Hello. I’m writing you because I’ve written to Buddy already and there’s no one to share my heart with.
I lay in bed last night in the dark and whispered my “Angel’s Lullaby” to Buddy. I missed him so terribly. I fell asleep crying. Today, while trying to keep busy, I was cleaning out drawers and came across the papers from Royal Mortuary, which I’d never read entirely. So, I opened the envelope and read everything. Of course, I cried. Then, I had to look at pictures of Buddy that will eventually go into a scrapbook. What a wonderful little boy he was. And so, so handsome! And, there were pictures to remind me of how much that little guy loved me. And how, oh how I loved him. Marian, I never thought he would die. It was something I just never thought of. Buddy was supposed to live forever. Even as the years went by and he became old and crotchety, I didn’t believe he would die. It wasn’t until the day before he died, when he started to have seizures, that I knew he’d be leaving.

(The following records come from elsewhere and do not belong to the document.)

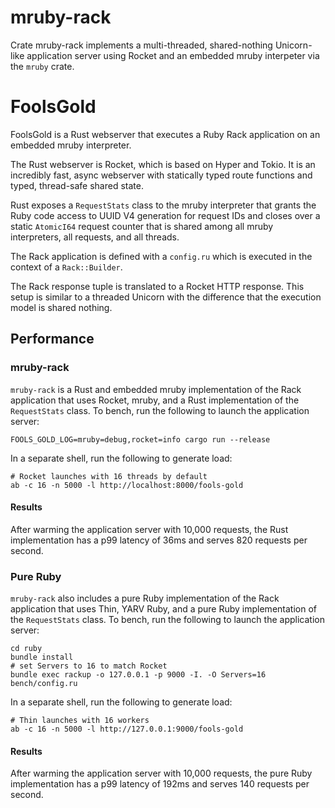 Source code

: # mruby-rack

Crate mruby-rack implements a multi-threaded, shared-nothing Unicorn-like
application server using Rocket and an embedded mruby interpeter via the
`mruby` crate.

# FoolsGold

FoolsGold is a Rust webserver that executes a Ruby Rack application on an
embedded mruby interpreter.

The Rust webserver is Rocket, which is based on Hyper and Tokio. It is an
incredibly fast, async webserver with statically typed route functions and
typed, thread-safe shared state.

Rust exposes a `RequestStats` class to the mruby interpreter that grants the
Ruby code access to UUID V4 generation for request IDs and closes over a static
`AtomicI64` request counter that is shared among all mruby interpreters, all
requests, and all threads.

The Rack application is defined with a `config.ru` which is executed in the
context of a `Rack::Builder`.

The Rack response tuple is translated to a Rocket HTTP response. This setup is
similar to a threaded Unicorn with the difference that the execution model is
shared nothing.

## Performance

### mruby-rack

`mruby-rack` is a Rust and embedded mruby implementation of the Rack application
that uses Rocket, mruby, and a Rust implementation of the `RequestStats` class.
To bench, run the following to launch the application server:

```console
FOOLS_GOLD_LOG=mruby=debug,rocket=info cargo run --release
```

In a separate shell, run the following to generate load:

```console
# Rocket launches with 16 threads by default
ab -c 16 -n 5000 -l http://localhost:8000/fools-gold
```

#### Results

After warming the application server with 10,000 requests, the Rust
implementation has a p99 latency of 36ms and serves 820 requests per second.

### Pure Ruby

`mruby-rack` also includes a pure Ruby implementation of the Rack application
that uses Thin, YARV Ruby, and a pure Ruby implementation of the `RequestStats`
class. To bench, run the following to launch the application server:

```console
cd ruby
bundle install
# set Servers to 16 to match Rocket
bundle exec rackup -o 127.0.0.1 -p 9000 -I. -O Servers=16 bench/config.ru
```

In a separate shell, run the following to generate load:

```console
# Thin launches with 16 workers
ab -c 16 -n 5000 -l http://127.0.0.1:9000/fools-gold
```

#### Results

After warming the application server with 10,000 requests, the pure Ruby
implementation has a p99 latency of 192ms and serves 140 requests per second.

I still think I’m going to see him, or wake up from this bad dream and find him with me, healthy and young again. Where did he go? How can I find him? God, I wish God would give him back to me, healthy and whole. But, that’s the selfish side of me. Wherever he is, I pray every day that he is safe, happy and whole again. I don’t want him to come back reincarnated, as my daughter says he will, because that would mean he has to die again. No, I want him to be in a forever place of light and joy.
So today, I’m having a really hard time accepting that he’s gone forever, and no matter how hard I look for him, he isn’t here. His little spirit is, of course, but I’m human. I’d love to see him, feel him, hear his purr. I will move through this, as I have so many days in the recent past. I also understand that my life has been forever changed.